Jessica Rosalie Rhodes, who died at the Valley of Fire State Park with a friend during a recent heat wave, was remembered Saturday as a vibrant, reverent and athletic person who devoted herself to people suffering from the COVID-19 virus.
About 125 people attended the celebration of life service for Rhodes, 34, inside a large auditorium at her church, the Word of Life Christian Center at 3520 N. Buffalo Drive.
Rhodes, a College of Southern Nevada graduate who worked as a nursing assistant at Valley, Sunrise and Summerlin hospitals, dedicated herself to working with Clark County residents during the pandemic, including comforting dying patients, according to her friend Shauntele Har.
“She said the scariest part as a health care worker provider was not knowing how to treat the virus that was spreading so rapidly through our country,” Har said.
Har recalled Rhodes expressing how painful it was to see others losing their loved ones because of COVID restrictions.
“Her and her team had to be the patient’s family,” she said. “They were the ones to give the comfort to the patient by holding their hand at the end of their life so they would be alone, and as they passed.”
Another friend and fellow congregant at the Word of Life church, Destinee Thames, said Rhodes was a devotee of Spartan obstacle course races and the Camp Rhino obstacle course training and workshop center in Las Vegas.
“Jessica loved fitness, is an understatement,” Thames said. “She loved it and pushing herself.”
She also loved her family, art and puzzles, spending hours on a Lego set with her nephew or sketching, Thames said.
“She was the life of the party and always cared for others,” she added.

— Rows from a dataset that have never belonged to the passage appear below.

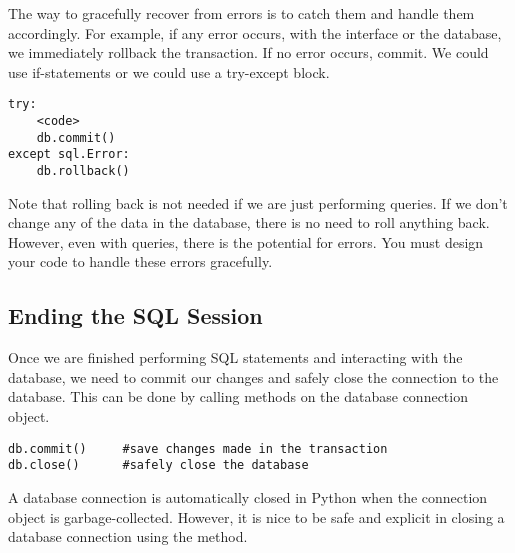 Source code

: The way to gracefully recover from errors is to catch them and handle them accordingly.  For example, if any error occurs, with the interface or the database, we immediately rollback the transaction.  If no error occurs, commit.  We could use if-statements or we could use a try-except block.
\begin{lstlisting}
try:
    <code>
    db.commit()
except sql.Error:
    db.rollback()
\end{lstlisting}
Note that rolling back is not needed if we are just performing queries.
If we don't change any of the data in the database, there is no need to roll anything back.  However, even with queries, there is the potential for errors.  You must design your code to handle these errors gracefully.

\subsection*{Ending the SQL Session}
Once we are finished performing SQL statements and interacting with the database, we need to commit our changes and safely close the connection
to the database.
This can be done by calling methods on the database connection object.
\begin{lstlisting}
db.commit()     #save changes made in the transaction
db.close()      #safely close the database
\end{lstlisting}

A database connection is automatically closed in Python when the connection object is garbage-collected.  However, it is nice to be safe and explicit in closing a database connection using the  method.

\let\undefined\lsql 
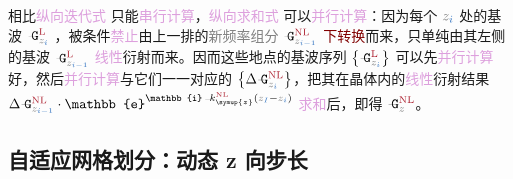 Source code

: 相比\textcolor{Plum}{纵向迭代式}  只能\textcolor{Plum}{串行计算}，\textcolor{Plum}{纵向求和式}  可以\textcolor{Plum}{并行计算}：因为每个 $\mathcolor{gray}{z_{\textcolor{NavyBlue}{i}}}$ 处的\textcolor{NavyBlue}{基波} $\xint{\mathcolor{gray}{-}}{16}{\mathtt{G}}^{\text{\textcolor{Maroon}{L}}}_{\mathcolor{gray}{z_{\textcolor{NavyBlue}{i}}}}$ ，被条件\textcolor{Plum}{禁止}由上一排的\textcolor{gray}{新频率组分} $\xint{\mathcolor{gray}{-}}{16}{\mathtt{G}}^{\text{\textcolor{Maroon}{NL}}}_{\mathcolor{gray}{z_{\textcolor{NavyBlue}{i-1}}}}$ \textcolor{Maroon}{下转换}而来，只单纯由其左侧的\textcolor{NavyBlue}{基波} $\xint{\mathcolor{gray}{-}}{16}{\mathtt{G}}^{\text{\textcolor{Maroon}{L}}}_{\mathcolor{gray}{z_{\textcolor{NavyBlue}{i-1}}}}$ \textcolor{Plum}{线性}\textcolor{NavyBlue}{衍射}而来。因而这些地点的\textcolor{NavyBlue}{基波}序列 $\left\{ \xint{\mathcolor{gray}{-}}{16}{\mathtt{G}}^{\text{\textcolor{Maroon}{L}}}_{\mathcolor{gray}{z_{\textcolor{NavyBlue}{i}}}} \right\}$ 可以先\textcolor{Plum}{并行计算}好，然后\textcolor{Plum}{并行计算}与它们一一对应的 $\left\{ \Delta \xint{\mathcolor{gray}{-}}{16}{\mathtt{G}}^{\text{\textcolor{Maroon}{NL}}}_{\mathcolor{gray}{z_{\textcolor{NavyBlue}{i}}}} \right\}$，把其在\textcolor{PineGreen}{晶体}内的\textcolor{Plum}{线性}\textcolor{NavyBlue}{衍射}结果 $\Delta \xint{\mathcolor{gray}{-}}{16}{\mathtt{G}}^{\text{\textcolor{Maroon}{NL}}}_{\mathcolor{gray}{z_{\textcolor{NavyBlue}{i-1}}}} \cdot \mathbb{e}^{\mathbb{i} \xint{\begin{smallmatrix} ~ \\ {}^{}_{\mathcolor{gray}{-}} \\ ~ \end{smallmatrix}}{15}{k}^{\text{\textcolor{Maroon}{NL}}}_{\symup{z}} \left( \mathcolor{gray}{z_{\textcolor{NavyBlue}{I}}} - \mathcolor{gray}{z_{\textcolor{NavyBlue}{i}}} \right)}$ \textcolor{Plum}{求和}后，即得  $\xint{\mathcolor{gray}{-}}{16}{\mathtt{G}}^{\text{\textcolor{Maroon}{NL}}}_{\mathcolor{gray}{z}}$。

\subsection{自适应网格划分：动态 z 向步长}\label{ssec:NL_z-step}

Rhodes died on July 22 — just three days shy of her 35th birthday — while on a hike at the Valley of Fire with her friend Diana Matienzo Rivera, 29.
The pair began the hike at about 6 or 7 a.m. that day, according to Rhodes’ sister Ruby Rhodes.
Jonathan Brunjes, deputy administrator of Nevada State Parks, said the women had been walking the 4.6-mile Prospect Trail and ran out of water as the temperature rose to 118 degrees.
The women were reported missing about 10 a.m. and were finally located in separate areas, one at about noon a quarter mile from the trail’s parking lot and the other two hours later, farther up the trial, Brunjes said.
The Clark County coroner’s office had not determined the cause and manner of the women’s deaths as of Friday.
“She said although it was mentally exhausting the stressful, it was an honor to be a service to those who needed help,” Har remembered of Rhodes Saturday. “And that’s just the kind of person she was, her huge heart to serve God, by helping those around her.”